Thread: hex math

Hi
I was presented with the following in a job interview and was asked to provide the output.
Please help me learn from this.

Code:

int main()
{
    char buff[]={ 0x11,0x11,0x11,0x11,0x22,0x22,0x22,0x22,0x33,0x33,0x33,0x33};
    char* pEnd = buff + sizeof(buff) -1;
    long * plong = buff;
    short* pshort = buff;

    for(; plong<pEnd; plong++)
        printf("0x%X\n", plong);

    for(; pshort<pEnd; pshort++)
        printf("0x%X\n", pshort);

    return 0;
}

I now realize that short is 2 bytes and long is 4 bytes.
how does that change on other platforms?

the output is:
0xBFA29F44
0xBFA29F48
0xBFA29F4C
0xBFA29F44
0xBFA29F46
0xBFA29F48
0xBFA29F4A
0xBFA29F4C
0xBFA29F4E
I don't understand why?

Thanks Mats for the explanation.
can anyone please help me understand how the output came to be what it is?

Originally Posted by kroiz

Thanks Mats for the explanation.
can anyone please help me understand how the output came to be what it is?

What part of matsp's explanation did you not understand?

I understand the size of the long and short but I don't understand how making them point to the char array cause that output.

Originally Posted by King Mir

I think you want to write printf("0x%X\n", *plong) and printf("0x%X\n", *pshort).

Wonderful, now it all makes sense.
Thanks a lot.

Who knew that taking 0x11 and shifting it left 8 times would produce 0x1100. Damn hex math...
oh well maybe next job interview....

Originally Posted by kroiz

Who knew that taking 0x11 and shifting it left 8 times would produce 0x1100. Damn hex math...
oh well maybe next job interview....

Most people. You may want to think about learning basic stuff like this before you try to go in an get a job programming.

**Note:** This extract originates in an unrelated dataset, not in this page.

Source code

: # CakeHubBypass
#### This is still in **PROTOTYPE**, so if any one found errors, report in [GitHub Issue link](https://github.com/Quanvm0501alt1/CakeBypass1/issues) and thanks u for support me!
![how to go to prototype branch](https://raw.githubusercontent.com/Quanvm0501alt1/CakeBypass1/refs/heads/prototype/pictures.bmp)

Originally Posted by MeTh0Dz

Most people. You may want to think about learning basic stuff like this before you try to go in an get a job programming.

(-: I've been programming very successfully for 8 years w/o it.

Originally Posted by DaveH

This problem didn't have much to do with hex knowledge, but about incrementing pointers to different sized things, along a character buffer.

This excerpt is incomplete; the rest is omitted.